What to work on. Where the word "must" shows up in the entries below, please copy the whole line.

++++ Excerpted records ++++

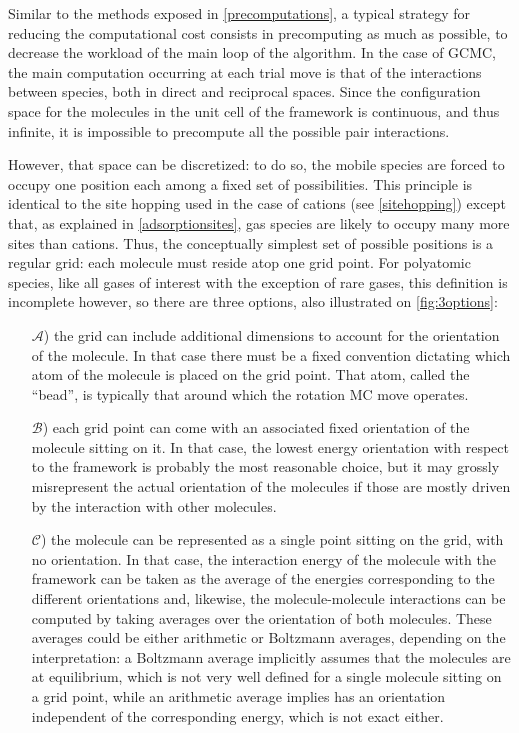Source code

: \documentclass[main.tex]{subfiles}
\begin{document}
Similar to the methods exposed in \cref{precomputations}, a typical strategy for reducing the computational cost consists in precomputing as much as possible, to decrease the workload of the main loop of the algorithm. In the case of GCMC, the main computation occurring at each trial move is that of the interactions between species, both in direct and reciprocal spaces. Since the configuration space for the molecules in the unit cell of the framework is continuous, and thus infinite, it is impossible to precompute all the possible pair interactions.

However, that space can be discretized: to do so, the mobile species are forced to occupy one position each among a fixed set of possibilities. This principle is identical to the site hopping used in the case of cations (see \cref{sitehopping}) except that, as explained in \cref{adsorptionsites}, gas species are likely to occupy many more sites than cations. Thus, the conceptually simplest set of possible positions is a regular grid: each molecule must reside atop one grid point. For polyatomic species, like all gases of interest with the exception of rare gases, this definition is incomplete however, so there are three options, also illustrated on \cref{fig:3options}:
\begin{enumerate}
	\item[$\mathscr A$)] the grid can include additional dimensions to account for the orientation of the molecule. In that case there must be a fixed convention dictating which atom of the molecule is placed on the grid point. That atom, called the ``bead'', is typically that around which the rotation MC move operates.
	\item[$\mathscr B$)] each grid point can come with an associated fixed orientation of the molecule sitting on it. In that case, the lowest energy orientation with respect to the framework is probably the most reasonable choice, but it may grossly misrepresent the actual orientation of the molecules if those are mostly driven by the interaction with other molecules.
	\item[$\mathscr C$)] the molecule can be represented as a single point sitting on the grid, with no orientation. In that case, the interaction energy of the molecule with the framework can be taken as the average of the energies corresponding to the different orientations and, likewise, the molecule-molecule interactions can be computed by taking averages over the orientation of both molecules. These averages could be either arithmetic or Boltzmann averages, depending on the interpretation: a Boltzmann average implicitly assumes that the molecules are at equilibrium, which is not very well defined for a single molecule sitting on a grid point, while an arithmetic average implies has an orientation independent of the corresponding energy, which is not exact either.
\end{enumerate}
\end{document}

++++

Solution to this task.
However, that space can be discretized: to do so, the mobile species are forced to occupy one position each among a fixed set of possibilities. This principle is identical to the site hopping used in the case of cations (see \cref{sitehopping}) except that, as explained in \cref{adsorptionsites}, gas species are likely to occupy many more sites than cations. Thus, the conceptually simplest set of possible positions is a regular grid: each molecule must reside atop one grid point. For polyatomic species, like all gases of interest with the exception of rare gases, this definition is incomplete however, so there are three options, also illustrated on \cref{fig:3options}:
	\item[$\mathscr A$)] the grid can include additional dimensions to account for the orientation of the molecule. In that case there must be a fixed convention dictating which atom of the molecule is placed on the grid point. That atom, called the ``bead'', is typically that around which the rotation MC move operates.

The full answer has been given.